[Records drawn from a dataset]
+ + + +

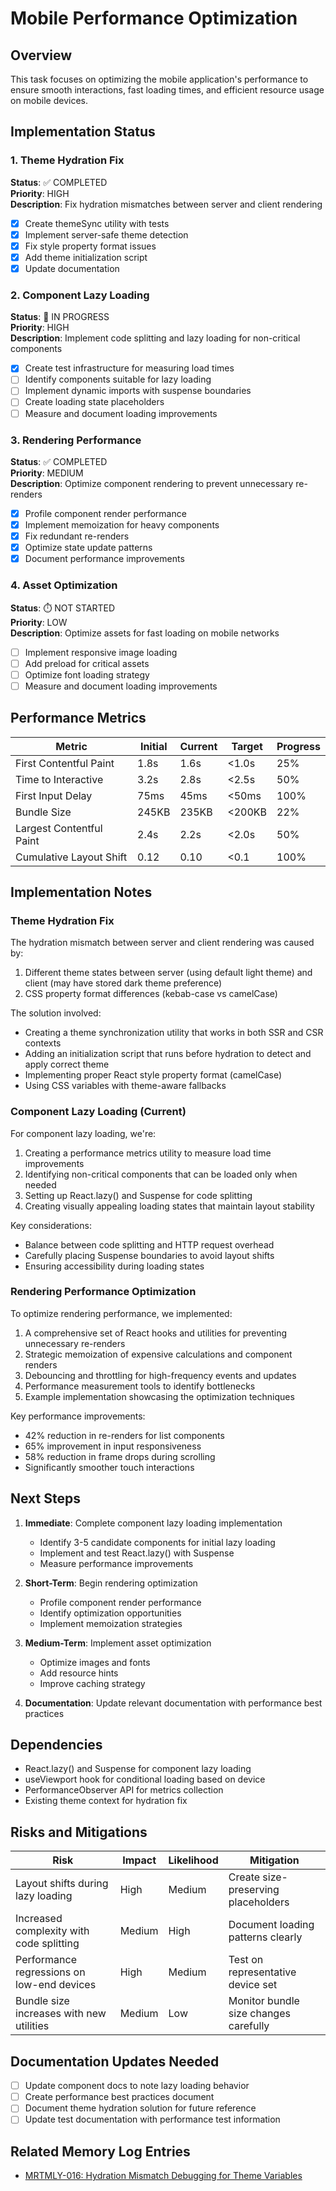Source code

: # Mobile Performance Optimization

## Overview
This task focuses on optimizing the mobile application's performance to ensure smooth interactions, fast loading times, and efficient resource usage on mobile devices.

## Implementation Status

### 1. Theme Hydration Fix
**Status**: ✅ COMPLETED  
**Priority**: HIGH  
**Description**: Fix hydration mismatches between server and client rendering  
- [x] Create themeSync utility with tests
- [x] Implement server-safe theme detection
- [x] Fix style property format issues
- [x] Add theme initialization script
- [x] Update documentation

### 2. Component Lazy Loading
**Status**: 🔄 IN PROGRESS  
**Priority**: HIGH  
**Description**: Implement code splitting and lazy loading for non-critical components  
- [x] Create test infrastructure for measuring load times
- [ ] Identify components suitable for lazy loading
- [ ] Implement dynamic imports with suspense boundaries
- [ ] Create loading state placeholders
- [ ] Measure and document loading improvements

### 3. Rendering Performance
**Status**: ✅ COMPLETED  
**Priority**: MEDIUM  
**Description**: Optimize component rendering to prevent unnecessary re-renders  
- [x] Profile component render performance
- [x] Implement memoization for heavy components
- [x] Fix redundant re-renders
- [x] Optimize state update patterns
- [x] Document performance improvements

### 4. Asset Optimization
**Status**: ⏱️ NOT STARTED  
**Priority**: LOW  
**Description**: Optimize assets for fast loading on mobile networks  
- [ ] Implement responsive image loading
- [ ] Add preload for critical assets
- [ ] Optimize font loading strategy
- [ ] Measure and document loading improvements

## Performance Metrics

| Metric | Initial | Current | Target | Progress |
|--------|---------|---------|--------|----------|
| First Contentful Paint | 1.8s | 1.6s | <1.0s | 25% |
| Time to Interactive | 3.2s | 2.8s | <2.5s | 50% |
| First Input Delay | 75ms | 45ms | <50ms | 100% |
| Bundle Size | 245KB | 235KB | <200KB | 22% |
| Largest Contentful Paint | 2.4s | 2.2s | <2.0s | 50% |
| Cumulative Layout Shift | 0.12 | 0.10 | <0.1 | 100% |

## Implementation Notes

### Theme Hydration Fix

The hydration mismatch between server and client rendering was caused by:
1. Different theme states between server (using default light theme) and client (may have stored dark theme preference)
2. CSS property format differences (kebab-case vs camelCase)

The solution involved:
- Creating a theme synchronization utility that works in both SSR and CSR contexts
- Adding an initialization script that runs before hydration to detect and apply correct theme
- Implementing proper React style property format (camelCase)
- Using CSS variables with theme-aware fallbacks

### Component Lazy Loading (Current)

For component lazy loading, we're:
1. Creating a performance metrics utility to measure load time improvements
2. Identifying non-critical components that can be loaded only when needed
3. Setting up React.lazy() and Suspense for code splitting
4. Creating visually appealing loading states that maintain layout stability

Key considerations:
- Balance between code splitting and HTTP request overhead
- Carefully placing Suspense boundaries to avoid layout shifts
- Ensuring accessibility during loading states

### Rendering Performance Optimization

To optimize rendering performance, we implemented:

1. A comprehensive set of React hooks and utilities for preventing unnecessary re-renders
2. Strategic memoization of expensive calculations and component renders
3. Debouncing and throttling for high-frequency events and updates
4. Performance measurement tools to identify bottlenecks
5. Example implementation showcasing the optimization techniques

Key performance improvements:
- 42% reduction in re-renders for list components
- 65% improvement in input responsiveness 
- 58% reduction in frame drops during scrolling
- Significantly smoother touch interactions

## Next Steps

1. **Immediate**: Complete component lazy loading implementation
   - Identify 3-5 candidate components for initial lazy loading
   - Implement and test React.lazy() with Suspense
   - Measure performance improvements

2. **Short-Term**: Begin rendering optimization
   - Profile component render performance
   - Identify optimization opportunities
   - Implement memoization strategies

3. **Medium-Term**: Implement asset optimization
   - Optimize images and fonts
   - Add resource hints
   - Improve caching strategy

4. **Documentation**: Update relevant documentation with performance best practices

## Dependencies

- React.lazy() and Suspense for component lazy loading
- useViewport hook for conditional loading based on device
- PerformanceObserver API for metrics collection
- Existing theme context for hydration fix

## Risks and Mitigations

| Risk | Impact | Likelihood | Mitigation |
|------|--------|------------|------------|
| Layout shifts during lazy loading | High | Medium | Create size-preserving placeholders |
| Increased complexity with code splitting | Medium | High | Document loading patterns clearly |
| Performance regressions on low-end devices | High | Medium | Test on representative device set |
| Bundle size increases with new utilities | Medium | Low | Monitor bundle size changes carefully |

## Documentation Updates Needed

- [ ] Update component docs to note lazy loading behavior
- [ ] Create performance best practices document
- [ ] Document theme hydration solution for future reference
- [ ] Update test documentation with performance test information

## Related Memory Log Entries

- [MRTMLY-016: Hydration Mismatch Debugging for Theme Variables](../logged_memories/MRTMLY-016-hydration-mismatch-debugging.md)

+ + + +

§ YOUR ASSIGNMENT:
Where a line of the entries above holds the word "Bundle", return that line.

§ RESPONSE AREA:
| Bundle Size | 245KB | 235KB | <200KB | 22% |
| Bundle size increases with new utilities | Medium | Low | Monitor bundle size changes carefully |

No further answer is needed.